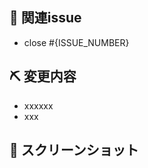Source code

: ## 📝 関連issue
<!--
  ・ 関連するissueがなければ消してください
  ・ issueを閉じるとは関係ないものは#{ISSUE_NUMBER}だけでOKです🙆‍♂️
-->
- close #{ISSUE_NUMBER}

## ⛏ 変更内容
<!-- 変更を端的に箇条書きで -->
- xxxxxx
- xxx

## 📸 スクリーンショット
<!-- スタイルなどの変更の場合はスクリーンショットがあるとレビューしやすいです -->
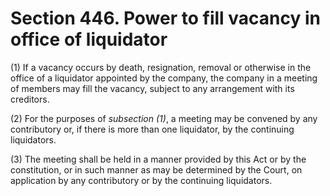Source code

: # Section 446. Power to fill vacancy in office of liquidator

\(1\) If a vacancy occurs by death, resignation, removal or otherwise in the office of a liquidator appointed by the company, the company in a meeting of members may fill the vacancy, subject to any arrangement with its creditors.

\(2\) For the purposes of _subsection \(1\)_, a meeting may be convened by any contributory or, if there is more than one liquidator, by the continuing liquidators.

\(3\) The meeting shall be held in a manner provided by this Act or by the constitution, or in such manner as may be determined by the Court, on application by any contributory or by the continuing liquidators.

Instructions for the task: Report every line of the data in which "office" appears.

Reply to the exercise:
: # Section 446. Power to fill vacancy in office of liquidator
\(1\) If a vacancy occurs by death, resignation, removal or otherwise in the office of a liquidator appointed by the company, the company in a meeting of members may fill the vacancy, subject to any arrangement with its creditors.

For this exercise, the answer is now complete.